I probably don’t need to say, but I wasn’t exactly super concentrated on school that day. I drifted through my classes, pretending to take notes, avoiding Spencer and Dalton and Megan, waging an endless battle in my head between racing thoughts and trying to tell my brain to just. Shut. Up. Let me exist for a few waking hours without being consumed by the whole werewolf thing. Please.
I gave up on that at the end of the
day. Spencer had caught me between my last two periods and told me he and Dalton wanted to hunker down in the library after school and actually take the time to do some research. Which, yes, we needed to do. It was my plan, after all. I had to focus.
Gotta tell you, having superpowers turns out to be a lot of work.
Spencer leaped up and waved excitedly as I entered the library. I blushed, offered him a hand in return, and rushed through the room to the table where he had a bunch of books laid out. He held a chair out for me, gentleman-like, and I took it.
I had planned to resist, but after the awful, brain-busy day I’d had, I really, really wanted to just calm down. I scooted my chair in close to Spencer, enough so that irresistible musk washed over me. Immediately my brain slowed down, going from a race to a crawl. I closed my eyes and let it soak into me, let it flood out the worries and fears. I knew this feeling was only temporary, and that I needed to stop relying on it to handle my business. But, for just that afternoon, it would help.
“Mmm,” I moaned.
“Uh, you falling asleep?” Spencer asked.
I shot straight up, my eyes snapped open. “Sorry,” I said. “It’s just I’ve been running around all day, and it’s nice to sit in a quiet place.”
He grinned at me. “I’m glad you enjoy my company.”
If he only knew.
“Hey.”
Dalton appeared then, and I felt myself stiffen. He sat down in the chair next to me, offered me a smile, and nodded at Spencer.
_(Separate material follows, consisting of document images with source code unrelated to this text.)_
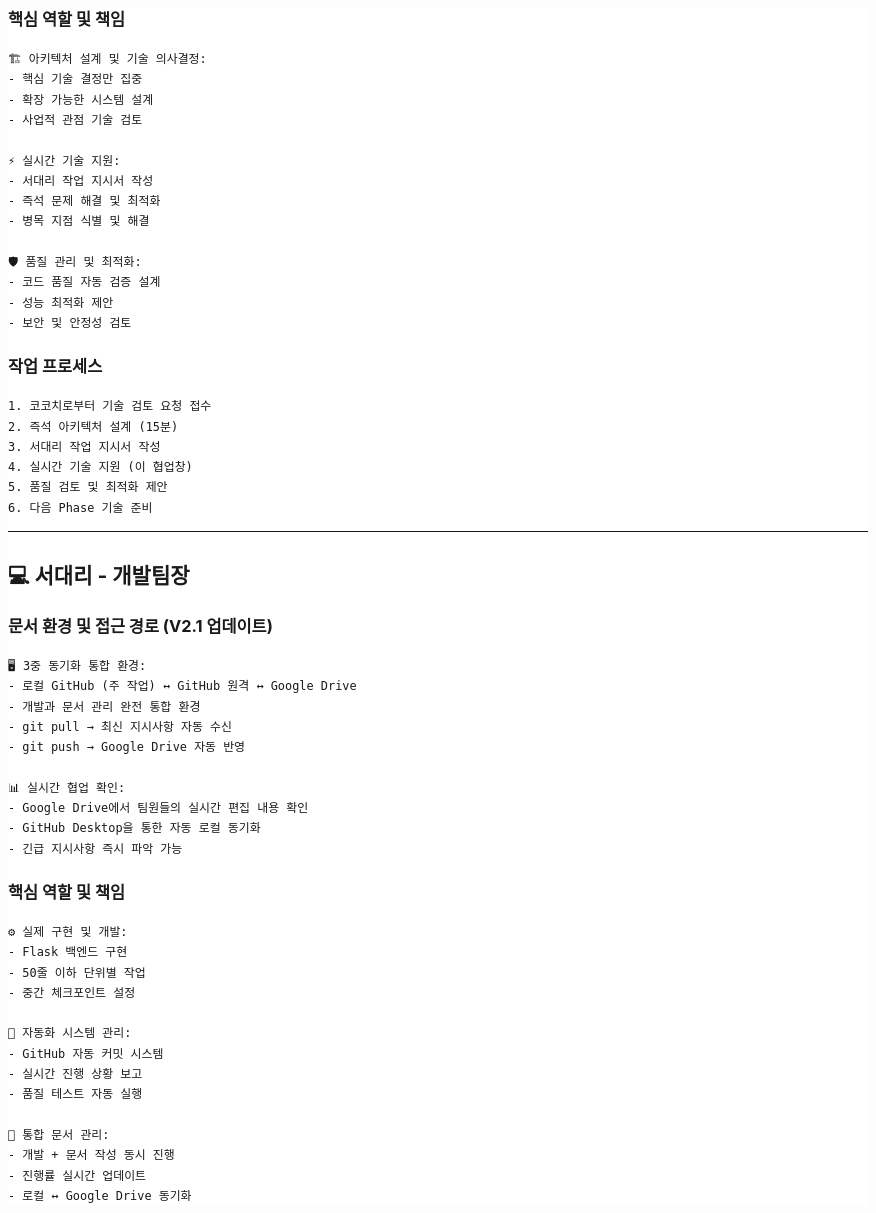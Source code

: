 ### **핵심 역할 및 책임**
```
🏗️ 아키텍처 설계 및 기술 의사결정:
- 핵심 기술 결정만 집중
- 확장 가능한 시스템 설계
- 사업적 관점 기술 검토

⚡ 실시간 기술 지원:
- 서대리 작업 지시서 작성
- 즉석 문제 해결 및 최적화
- 병목 지점 식별 및 해결

🛡️ 품질 관리 및 최적화:
- 코드 품질 자동 검증 설계
- 성능 최적화 제안
- 보안 및 안정성 검토
```

### **작업 프로세스**
```
1. 코코치로부터 기술 검토 요청 접수
2. 즉석 아키텍처 설계 (15분)
3. 서대리 작업 지시서 작성
4. 실시간 기술 지원 (이 협업창)
5. 품질 검토 및 최적화 제안
6. 다음 Phase 기술 준비
```

---

## 💻 **서대리 - 개발팀장**

### **문서 환경 및 접근 경로 (V2.1 업데이트)**
```
🖥️ 3중 동기화 통합 환경:
- 로컬 GitHub (주 작업) ↔ GitHub 원격 ↔ Google Drive
- 개발과 문서 관리 완전 통합 환경
- git pull → 최신 지시사항 자동 수신
- git push → Google Drive 자동 반영

📊 실시간 협업 확인:
- Google Drive에서 팀원들의 실시간 편집 내용 확인
- GitHub Desktop을 통한 자동 로컬 동기화
- 긴급 지시사항 즉시 파악 가능
```

### **핵심 역할 및 책임**
```
⚙️ 실제 구현 및 개발:
- Flask 백엔드 구현
- 50줄 이하 단위별 작업
- 중간 체크포인트 설정

🔄 자동화 시스템 관리:
- GitHub 자동 커밋 시스템
- 실시간 진행 상황 보고
- 품질 테스트 자동 실행

📝 통합 문서 관리:
- 개발 + 문서 작성 동시 진행
- 진행률 실시간 업데이트
- 로컬 ↔ Google Drive 동기화
```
And it was then that I remembered how he’d acted the night before. I’d been so consumed with worries about yet more bodily changes, about those damn shadowmen, that I’d let it slide.
But he’d asked me what it was like to kill a man. He’d kept going on in graphic detail about what he would have done. As though he’d have woken up the next morning, seen the dead body, and enjoyed it.
I looked at his face. It was chiseled but still had a hint of boyishness. There was a light brush of freckles on his cheeks, a lighthearted glint to his eyes. He was the same Dalton I’d always seen around school. The friendly jock everyone loved. It had to have just been his nighttime personality. I mean, I hadn’t exactly been remorseful when I was Nighttime, either.